Il Veneto regione regina del turismo. I 17 milioni 250 mila 925 arrivi, un milione in più sul 2014, parlano di un settore in buona salute: c’è il seppur timido ritorno degli italiani, con un incoraggiante segnale di ripresa dal crollo avuto dal 2011 in poi, ci sono le previsioni del Ciset, che prevede arrivi in crescita del 3,4% nel 2016. E’ con soddisfazione che guardo ai dati elencati qualche giorno fa dalla Regione Veneto. Due sono le ragioni che mi fanno contento: il risultato delle città d’arte, che cominciano a presentare segnali positivi, e i ‘numeri’ del lago di Garda, che si conferma una perla nel panorama italiano. Sono invece molto scettico sull’attendibilità dei dati che riguardano i B&B e degli altri settori a rischio sommerso. Tra i segnali di cambiamento che colgo, e che sono il risultato di una ‘metamorfosi’ in atto già da qualche anno, la tendenza inarrestabile al declino dell’offerta delle strutture a 1 e 2 stelle, con la sostanziale stabilità dei 3 stelle e l’espansione notevole dei 4 e 5 stelle. Questo conferma il fatto che il turismo del Veneto deve puntare sull’alta qualità.

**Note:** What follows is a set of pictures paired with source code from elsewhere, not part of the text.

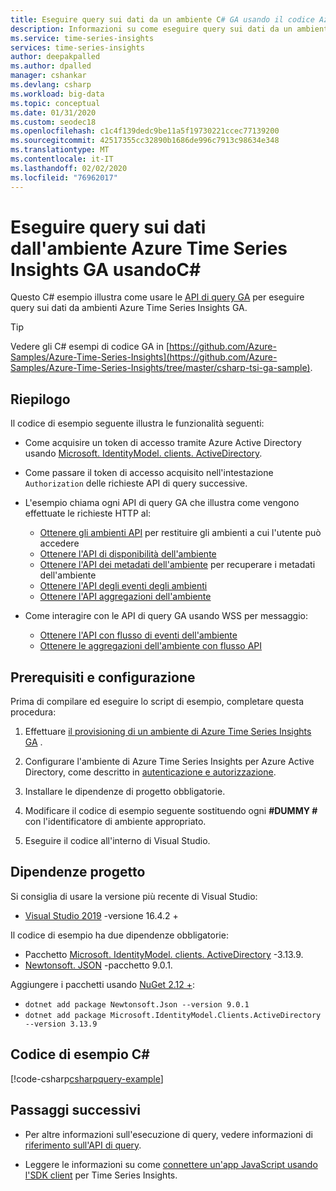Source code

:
```yaml
---
title: Eseguire query sui dati da un ambiente C# GA usando il codice Azure Time Series Insights | Microsoft Docs
description: Informazioni su come eseguire query sui dati da un ambiente Azure Time Series Insights usando un'app personalizzata C#scritta in.
ms.service: time-series-insights
services: time-series-insights
author: deepakpalled
ms.author: dpalled
manager: cshankar
ms.devlang: csharp
ms.workload: big-data
ms.topic: conceptual
ms.date: 01/31/2020
ms.custom: seodec18
ms.openlocfilehash: c1c4f139dedc9be11a5f19730221ccec77139200
ms.sourcegitcommit: 42517355cc32890b1686de996c7913c98634e348
ms.translationtype: MT
ms.contentlocale: it-IT
ms.lasthandoff: 02/02/2020
ms.locfileid: "76962017"
---
```

# <a name="query-data-from-the-azure-time-series-insights-ga-environment-using-c"></a>Eseguire query sui dati dall'ambiente Azure Time Series Insights GA usandoC#

Questo C# esempio illustra come usare le [API di query GA](https://docs.microsoft.com/rest/api/time-series-insights/ga-query) per eseguire query sui dati da ambienti Azure Time Series Insights GA.

> [!TIP]
> Vedere gli C# esempi di codice GA in [https://github.com/Azure-Samples/Azure-Time-Series-Insights](https://github.com/Azure-Samples/Azure-Time-Series-Insights/tree/master/csharp-tsi-ga-sample).

## <a name="summary"></a>Riepilogo

Il codice di esempio seguente illustra le funzionalità seguenti:

* Come acquisire un token di accesso tramite Azure Active Directory usando [Microsoft. IdentityModel. clients. ActiveDirectory](https://www.nuget.org/packages/Microsoft.IdentityModel.Clients.ActiveDirectory/).

* Come passare il token di accesso acquisito nell'intestazione `Authorization` delle richieste API di query successive. 

* L'esempio chiama ogni API di query GA che illustra come vengono effettuate le richieste HTTP al:
    * [Ottenere gli ambienti API](https://docs.microsoft.com/rest/api/time-series-insights/ga-query-api#get-environments-api) per restituire gli ambienti a cui l'utente può accedere
    * [Ottenere l'API di disponibilità dell'ambiente](https://docs.microsoft.com/rest/api/time-series-insights/ga-query-api#get-environment-availability-api)
    * [Ottenere l'API dei metadati dell'ambiente](https://docs.microsoft.com/rest/api/time-series-insights/ga-query-api#get-environment-metadata-api) per recuperare i metadati dell'ambiente
    * [Ottenere l'API degli eventi degli ambienti](https://docs.microsoft.com/rest/api/time-series-insights/ga-query-api#get-environment-events-api)
    * [Ottenere l'API aggregazioni dell'ambiente](https://docs.microsoft.com/rest/api/time-series-insights/ga-query-api#get-environment-aggregates-api)
    
* Come interagire con le API di query GA usando WSS per messaggio:

   * [Ottenere l'API con flusso di eventi dell'ambiente](https://docs.microsoft.com/rest/api/time-series-insights/ga-query-api#get-environment-events-streamed-api)
   * [Ottenere le aggregazioni dell'ambiente con flusso API](https://docs.microsoft.com/rest/api/time-series-insights/ga-query-api#get-environment-aggregates-streamed-api)

## <a name="prerequisites-and-setup"></a>Prerequisiti e configurazione

Prima di compilare ed eseguire lo script di esempio, completare questa procedura:

1. Effettuare [il provisioning di un ambiente di Azure Time Series Insights GA](https://docs.microsoft.com/azure/time-series-insights/time-series-insights-get-started) .

1. Configurare l'ambiente di Azure Time Series Insights per Azure Active Directory, come descritto in [autenticazione e autorizzazione](time-series-insights-authentication-and-authorization.md). 

1. Installare le dipendenze di progetto obbligatorie.

1. Modificare il codice di esempio seguente sostituendo ogni **#DUMMY #** con l'identificatore di ambiente appropriato.

1. Eseguire il codice all'interno di Visual Studio.

## <a name="project-dependencies"></a>Dipendenze progetto

Si consiglia di usare la versione più recente di Visual Studio:

* [Visual Studio 2019](https://visualstudio.microsoft.com/vs/) -versione 16.4.2 +

Il codice di esempio ha due dipendenze obbligatorie:

* Pacchetto [Microsoft. IdentityModel. clients. ActiveDirectory](https://www.nuget.org/packages/Microsoft.IdentityModel.Clients.ActiveDirectory/) -3.13.9.
* [Newtonsoft. JSON](https://www.nuget.org/packages/Newtonsoft.Json) -pacchetto 9.0.1.

Aggiungere i pacchetti usando [NuGet 2.12 +](https://www.nuget.org/):

* `dotnet add package Newtonsoft.Json --version 9.0.1`
* `dotnet add package Microsoft.IdentityModel.Clients.ActiveDirectory --version 3.13.9`

## <a name="c-sample-code"></a>Codice di esempio C#

[!code-csharp[csharpquery-example](~/samples-tsi/csharp-tsi-ga-sample/Program.cs)]

## <a name="next-steps"></a>Passaggi successivi

- Per altre informazioni sull'esecuzione di query, vedere informazioni di [riferimento sull'API di query](https://docs.microsoft.com/rest/api/time-series-insights/ga-query-api).

- Leggere le informazioni su come [connettere un'app JavaScript usando l'SDK client](https://github.com/microsoft/tsiclient) per Time Series Insights.
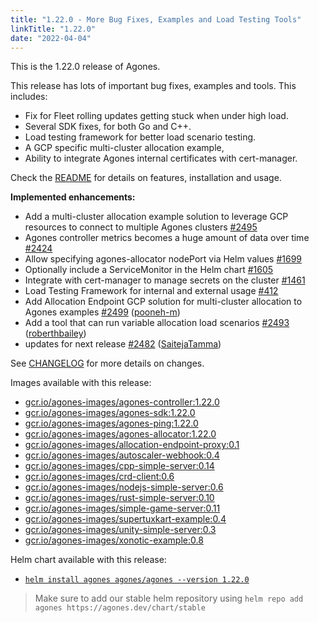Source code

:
 ```yaml
---
title: "1.22.0 - More Bug Fixes, Examples and Load Testing Tools"
linkTitle: "1.22.0"
date: "2022-04-04"
---
```

This is the 1.22.0 release of Agones.

This release has lots of important bug fixes, examples and tools. This includes:

* Fix for Fleet rolling updates getting stuck when under high load.
* Several SDK fixes, for both Go and C++.
* Load testing framework for better load scenario testing.
* A GCP specific multi-cluster allocation example, 
* Ability to integrate Agones internal certificates with cert-manager.

Check the <a href="https://github.com/googleforgames/agones/tree/release-1.22.0-rc">README</a> for details on features, installation and usage.

**Implemented enhancements:**
- Add a multi-cluster allocation example solution to leverage GCP resources to connect to multiple Agones clusters [\#2495](https://github.com/googleforgames/agones/issues/2495)
- Agones controller metrics becomes a huge amount of data over time [\#2424](https://github.com/googleforgames/agones/issues/2424)
- Allow specifying agones-allocator nodePort via Helm values [\#1699](https://github.com/googleforgames/agones/issues/1699)
- Optionally include a ServiceMonitor in the Helm chart [\#1605](https://github.com/googleforgames/agones/issues/1605)
- Integrate with cert-manager to manage secrets on the cluster [\#1461](https://github.com/googleforgames/agones/issues/1461)
- Load Testing Framework for internal and external usage [\#412](https://github.com/googleforgames/agones/issues/412)
- Add Allocation Endpoint GCP solution for multi-cluster allocation to Agones examples [\#2499](https://github.com/googleforgames/agones/pull/2499) ([pooneh-m](https://github.com/pooneh-m))
- Add a tool that can run variable allocation load scenarios [\#2493](https://github.com/googleforgames/agones/pull/2493) ([roberthbailey](https://github.com/roberthbailey))
- updates for next release [\#2482](https://github.com/googleforgames/agones/pull/2482) ([SaitejaTamma](https://github.com/SaitejaTamma))

See <a href="https://github.com/googleforgames/agones/blob/release-1.22.0/CHANGELOG.md">CHANGELOG</a> for more details on changes.

Images available with this release:

- [gcr.io/agones-images/agones-controller:1.22.0](https://gcr.io/agones-images/agones-controller:1.22.0)
- [gcr.io/agones-images/agones-sdk:1.22.0](https://gcr.io/agones-images/agones-sdk:1.22.0)
- [gcr.io/agones-images/agones-ping:1.22.0](https://gcr.io/agones-images/agones-ping:1.22.0)
- [gcr.io/agones-images/agones-allocator:1.22.0](https://gcr.io/agones-images/agones-allocator:1.22.0)
- [gcr.io/agones-images/allocation-endpoint-proxy:0.1](https://gcr.io/agones-images/allocation-endpoint-proxy:0.1)
- [gcr.io/agones-images/autoscaler-webhook:0.4](https://gcr.io/agones-images/autoscaler-webhook:0.4)
- [gcr.io/agones-images/cpp-simple-server:0.14](https://gcr.io/agones-images/cpp-simple-server:0.14)
- [gcr.io/agones-images/crd-client:0.6](https://gcr.io/agones-images/crd-client:0.6)
- [gcr.io/agones-images/nodejs-simple-server:0.6](https://gcr.io/agones-images/nodejs-simple-server:0.6)
- [gcr.io/agones-images/rust-simple-server:0.10](https://gcr.io/agones-images/rust-simple-server:0.10)
- [gcr.io/agones-images/simple-game-server:0.11](https://gcr.io/agones-images/simple-game-server:0.11)
- [gcr.io/agones-images/supertuxkart-example:0.4](https://gcr.io/agones-images/supertuxkart-example:0.4)
- [gcr.io/agones-images/unity-simple-server:0.3](https://gcr.io/agones-images/unity-simple-server:0.3)
- [gcr.io/agones-images/xonotic-example:0.8](https://gcr.io/agones-images/xonotic-example:0.8)

Helm chart available with this release:

- <a href="https://agones.dev/chart/stable/agones-1.22.0.tgz">
  <code>helm install agones agones/agones --version 1.22.0</code></a>

> Make sure to add our stable helm repository using `helm repo add agones https://agones.dev/chart/stable`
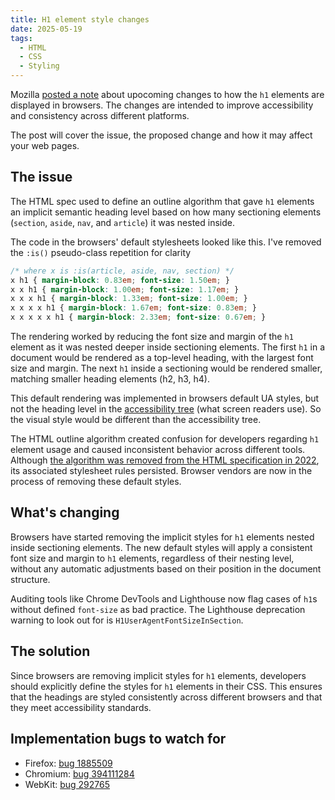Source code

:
 ```yaml
---
title: H1 element style changes
date: 2025-05-19
tags:
  - HTML
  - CSS
  - Styling
---
```


Mozilla [posted a note](https://developer.mozilla.org/en-US/blog/h1-element-styles/) about upocoming changes to how the `h1` elements are displayed in browsers. The changes are intended to improve accessibility and consistency across different platforms.

The post will cover the issue, the proposed change and how it may affect your web pages.

## The issue

The HTML spec used to define an outline algorithm that gave `h1` elements an implicit semantic heading level based on how many sectioning elements (`section`, `aside`, `nav`, and `article`) it was nested inside.

The code in the browsers' default stylesheets looked like this. I've removed the `:is()` pseudo-class repetition for clarity

```css
/* where x is :is(article, aside, nav, section) */
x h1 { margin-block: 0.83em; font-size: 1.50em; }
x x h1 { margin-block: 1.00em; font-size: 1.17em; }
x x x h1 { margin-block: 1.33em; font-size: 1.00em; }
x x x x h1 { margin-block: 1.67em; font-size: 0.83em; }
x x x x x h1 { margin-block: 2.33em; font-size: 0.67em; }
```

The rendering worked by reducing the font size and margin of the `h1` element as it was nested deeper inside sectioning elements. The first `h1` in a document would be rendered as a top-level heading, with the largest font size and margin. The next `h1` inside a sectioning would be rendered smaller, matching smaller heading elements (h2, h3, h4).

This default rendering was implemented in browsers default UA styles, but not the heading level in the [accessibility tree](https://developer.mozilla.org/en-US/docs/Glossary/Accessibility_tree) (what screen readers use). So the visual style would be different than the accessibility tree.

The HTML outline algorithm created confusion for developers regarding `h1` element usage and caused inconsistent behavior across different tools. Although [the algorithm was removed from the HTML specification in 2022](https://github.com/whatwg/html/pull/7829), its associated stylesheet rules persisted. Browser vendors are now in the process of removing these default styles.

## What's changing

Browsers have started removing the implicit styles for `h1` elements nested inside sectioning elements. The new default styles will apply a consistent font size and margin to `h1` elements, regardless of their nesting level, without any automatic adjustments based on their position in the document structure.

Auditing tools like Chrome DevTools and Lighthouse now flag cases of `h1`s without defined `font-size` as bad practice. The Lighthouse deprecation warning to look out for is `H1UserAgentFontSizeInSection`.

## The solution

Since browsers are removing implicit styles for `h1` elements, developers should explicitly define the styles for `h1` elements in their CSS. This ensures that the headings are styled consistently across different browsers and that they meet accessibility standards.

## Implementation bugs to watch for

* Firefox: [bug 1885509](https://bugzilla.mozilla.org/show_bug.cgi?id=1885509)
* Chromium: [bug 394111284](https://issues.chromium.org/issues/394111284)
* WebKit: [bug 292765](https://bugs.webkit.org/show_bug.cgi?id=292765)
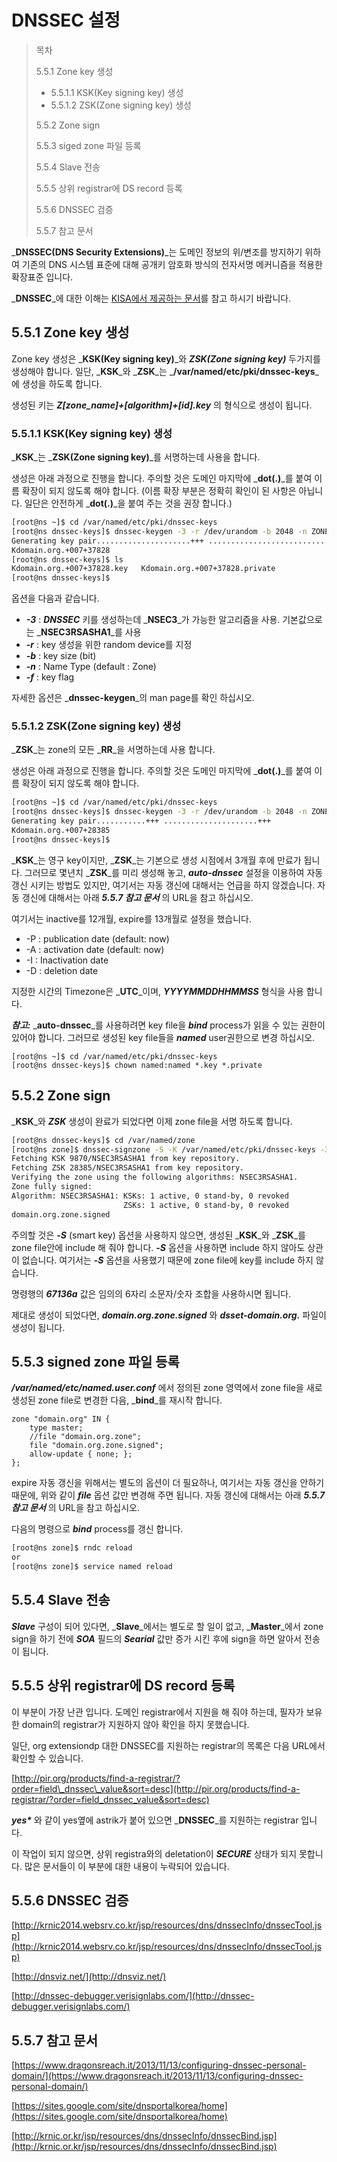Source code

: # DNSSEC 설정

> 목차
>
> 5.5.1 Zone key 생성
>
> * 5.5.1.1 KSK\(Key signing key\) 생성
> * 5.5.1.2 ZSK\(Zone signing key\) 생성
>
> 5.5.2 Zone sign
>
> 5.5.3 siged zone 파일 등록
>
> 5.5.4 Slave 전송
>
> 5.5.5 상위 registrar에 DS record 등록
>
> 5.5.6 DNSSEC 검증
>
> 5.5.7 참고 문서

_**DNSSEC\(DNS Security Extensions\)**_는 도메인 정보의 위/변조를 방지하기 위하여 기존의 DNS 시스템 표준에 대해 공개키 암호화 방식의 전자서명 메커니즘을 적용한 확장표준 입니다.

_**DNSSEC**_에 대한 이해는 [KISA에서 제공하는 문서](http://krnic.or.kr/jsp/resources/dns/dnssecInfo/dnssecInfo.jsp)를 참고 하시기 바랍니다.

## 5.5.1 Zone key 생성

Zone key 생성은 _**KSK\(Key signing key\)**_와 _**ZSK\(Zone signing key\)**_ 두가지를 생성해야 합니다. 일단, _**KSK**_와 _**ZSK**_는 _**/var/named/etc/pki/dnssec-keys**_에 생성을 하도록 합니다.

생성된 키는 _**Z\[zone\_name\]+\[algorithm\]+\[id\].key**_ 의 형식으로 생성이 됩니다.

### 5.5.1.1 KSK\(Key signing key\) 생성

_**KSK**_는 _**ZSK\(Zone signing key\)**_를 서명하는데 사용을 합니다.

생성은 아래 과정으로 진행을 합니다. 주의할 것은 도메인 마지막에 _**dot\(.\)**_를 붙여 이름 확장이 되지 않도록 해야 합니다. \(이름 확장 부분은 정확히 확인이 된 사항은 아닙니다. 일단은 안전하게 _**dot\(.\)**_을 붙여 주는 것을 권장 합니다.\)

```bash
[root@ns ~]$ cd /var/named/etc/pki/dnssec-keys
[root@ns dnssec-keys]$ dnssec-keygen -3 -r /dev/urandom -b 2048 -n ZONE -f KSK domain.org.
Generating key pair.....................+++ ...................................+++
Kdomain.org.+007+37828
[root@ns dnssec-keys]$ ls
Kdomain.org.+007+37828.key   Kdomain.org.+007+37828.private
[root@ns dnssec-keys]$
```

옵션을 다음과 같습니다.

* _**-3**_ : _**DNSSEC**_ 키를 생성하는데 _**NSEC3**_가 가능한 알고리즘을 사용. 기본값으로는 _**NSEC3RSASHA1**_를 사용
* _**-r**_ : key 생성을 위한 random device를 지정
* _**-b**_ : key size \(bit\)
* _**-n**_ : Name Type \(default : Zone\)
* _**-f**_ : key flag

자세한 옵션은 _**dnssec-keygen**_의 man page를 확인 하십시오.

### 5.5.1.2 ZSK\(Zone signing key\) 생성

_**ZSK**_는 zone의 모든 _**RR**_을 서명하는데 사용 합니다.

생성은 아래 과정으로 진행을 합니다. 주의할 것은 도메인 마지막에 _**dot\(.\)**_를 붙여 이름 확장이 되지 않도록 해야 합니다.

```bash
[root@ns ~]$ cd /var/named/etc/pki/dnssec-keys
[root@ns dnssec-keys]$ dnssec-keygen -3 -r /dev/urandom -b 2048 -n ZONE -I 2018021200000000 -D 2018031200000000 domain.org.
Generating key pair...........+++ .....................+++
Kdomain.org.+007+28385
[root@ns dnssec-keys]$
```

_**KSK**_는 영구 key이지만, _**ZSK**_는 기본으로 생성 시점에서 3개월 후에 만료가 됩니다. 그러므로 몇년치 _**ZSK**_를 미리 생성해 놓고, _**auto-dnssec**_ 설정을 이용하여 자동 갱신 시키는 방법도 있지만, 여기서는 자동 갱신에 대해서는 언급을 하지 않겠습니다. 자동 갱신에 대해서는 아래 _**5.5.7 참고 문서**_ 의 URL을 참고 하십시오.

여기서는 inactive를 12개월, expire를 13개월로 설정을 했습니다.

* -P : publication date \(default: now\) 
* -A : activation date \(default: now\)
* -I : Inactivation date 
* -D : deletion date

지정한 시간의 Timezone은 _**UTC**_이며, _**YYYYMMDDHHMMSS**_ 형식을 사용 합니다.

_**참고:**_ _**auto-dnssec**_를 사용하려면 key file을 _**bind**_ process가 읽을 수 있는 권한이 있어야 합니다. 그러므로 생성된 key file들을 _**named**_ user권한으로 변경 하십시오.

```text
[root@ns ~]$ cd /var/named/etc/pki/dnssec-keys
[root@ns dnssec-keys]$ chown named:named *.key *.private
```

## 5.5.2 Zone sign

_**KSK**_와 _**ZSK**_ 생성이 완료가 되었다면 이제 zone file을 서명 하도록 합니다.

```bash
[root@ns dnssec-keys]$ cd /var/named/zone
[root@ns zone]$ dnssec-signzone -S -K /var/named/etc/pki/dnssec-keys -3 67136a -e 20180212000000 -o domain.org. domain.org.zone
Fetching KSK 9870/NSEC3RSASHA1 from key repository.
Fetching ZSK 28385/NSEC3RSASHA1 from key repository.
Verifying the zone using the following algorithms: NSEC3RSASHA1.
Zone fully signed:
Algorithm: NSEC3RSASHA1: KSKs: 1 active, 0 stand-by, 0 revoked
                         ZSKs: 1 active, 0 stand-by, 0 revoked
domain.org.zone.signed
```

주의할 것은 _**-S**_ \(smart key\) 옵션을 사용하지 않으면, 생성된 _**KSK**_와 _**ZSK**_를 zone file안에 include 해 줘야 합니다. _**-S**_ 옵션을 사용하면 include 하지 않아도 상관이 없습니다. 여기서는 _**-S**_ 옵션을 사용했기 때문에 zone file에 key를 include 하지 않습니다.

명령행의 _**67136a**_ 값은 임의의 6자리 소문자/숫자 조합을 사용하시면 됩니다.

제대로 생성이 되었다면, _**domain.org.zone.signed**_ 와 _**dsset-domain.org.**_ 파일이 생성이 됩니다.

## 5.5.3 signed zone 파일 등록

_**/var/named/etc/named.user.conf**_ 에서 정의된 zone 영역에서 zone file을 새로 생성된 zone file로 변경한 다음, _**bind**_를 재시작 합니다.

```text
zone "domain.org" IN {
    type master;
    //file "domain.org.zone";
    file "domain.org.zone.signed";
    allow-update { none; };
};
```

expire 자동 갱신을 위해서는 별도의 옵션이 더 필요하나, 여기서는 자동 갱신을 안하기 때문에, 위와 같이 _**file**_ 옵션 값만 변경해 주면 됩니다. 자동 갱신에 대해서는 아래 _**5.5.7 참고 문서**_ 의 URL을 참고 하십시오.

다음의 명령으로 _**bind**_ process를 갱신 합니다.

```bash
[root@ns zone]$ rndc reload
or
[root@ns zone]$ service named reload
```

## 5.5.4 Slave 전송

_**Slave**_ 구성이 되어 있다면, _**Slave**_에서는 별도로 할 일이 없고, _**Master**_에서 zone sign을 하기 전에 _**SOA**_ 필드의 _**Searial**_ 값만 증가 시킨 후에 sign을 하면 알아서 전송이 됩니다.

## 5.5.5 상위 registrar에 DS record 등록

이 부분이 가장 난관 입니다. 도메인 registrar에서 지원을 해 줘야 하는데, 필자가 보유한 domain의 registrar가 지원하지 않아 확인을 하지 못했습니다.

일단, org extensiondp 대한 DNSSEC를 지원하는 registrar의 목록은 다음 URL에서 확인할 수 있습니다.

[http://pir.org/products/find-a-registrar/?order=field\_dnssec\_value&sort=desc](http://pir.org/products/find-a-registrar/?order=field_dnssec_value&sort=desc)

_**yes\***_ 와 같이 yes옆에 astrik가 붙어 있으면 _**DNSSEC**_를 지원하는 registrar 입니다.

이 작업이 되지 않으면, 상위 registra와의 deletation이 _**SECURE**_ 상태가 되지 못합니다. 많은 문서들이 이 부분에 대한 내용이 누락되어 있습니다.

## 5.5.6 DNSSEC 검증

[http://krnic2014.websrv.co.kr/jsp/resources/dns/dnssecInfo/dnssecTool.jsp](http://krnic2014.websrv.co.kr/jsp/resources/dns/dnssecInfo/dnssecTool.jsp)

[http://dnsviz.net/](http://dnsviz.net/)

[http://dnssec-debugger.verisignlabs.com/](http://dnssec-debugger.verisignlabs.com/)

## 5.5.7 참고 문서

[https://www.dragonsreach.it/2013/11/13/configuring-dnssec-personal-domain/](https://www.dragonsreach.it/2013/11/13/configuring-dnssec-personal-domain/)

[https://sites.google.com/site/dnsportalkorea/home](https://sites.google.com/site/dnsportalkorea/home)

[http://krnic.or.kr/jsp/resources/dns/dnssecInfo/dnssecBind.jsp](http://krnic.or.kr/jsp/resources/dns/dnssecInfo/dnssecBind.jsp)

Ma deve anche imparare a dotarsi di una lucida reattività. Perché non è possibile, non lo è proprio, che nell’anno in cui tutta la sponda sud del Mediterraneo (dal Marocco alla Turchia) ha avuto un crollo, non si sia riusciti a cogliere l’occasione del vantaggio, a far leva su questo mettendo a frutto al contempo le potenzialità di cui disponiamo. Abbiamo dovuto invece rimarcare, per quanto riguarda il mare, un -0,2% totale di presenze composto da +1,8% di italiani e -1,2% di stranieri . Tutto questo in un anno in cui Sud Italia, Spagna e Croazia hanno marcato incrementi a cifra doppia: è il segnale preoccupante di una nostra incapacità di intercettare i nuovi flussi. Altra preoccupazione per quanto riguarda le terme è ‘quel’ -1,5% di stranieri, sia pur mitigato da un gagliardo +3,4% di italiani, che porta la media a +1,2%. Consideriamo comunque quest’ultimo un segnale incoraggiante, ma non sufficiente.
Il rammarico sta dentro alcuni dei numeri di questo report targato 2015. Se pensiamo che fra il mare, dove dal 2010 al 2015 sono state perse 1 milione e 200mila presenze (pari alle presenze di un’intera provincia come quella di Rovigo) e la montagna, che, sia pur in un’inversione di tendenza, ne ha perse 1 milione e 100mila (un’enormità!), abbiamo ampi spunti di riflessione. D’accordo: il quadro è complessivamente positivo, per molti versi da record. Ma se guardiamo a queste ultime due voci, che sono tutt’altro che insignificanti nel panorama turistico della nostra regione, ci rendiamo conto di trovarci di fronte a un mare e a una montagna di presenze perse. L’invito, di fronte a questi risultati, è quello di sederci tutti attorno a un tavolo e fare un’analisi profonda su ciò che è, o meglio non è accaduto.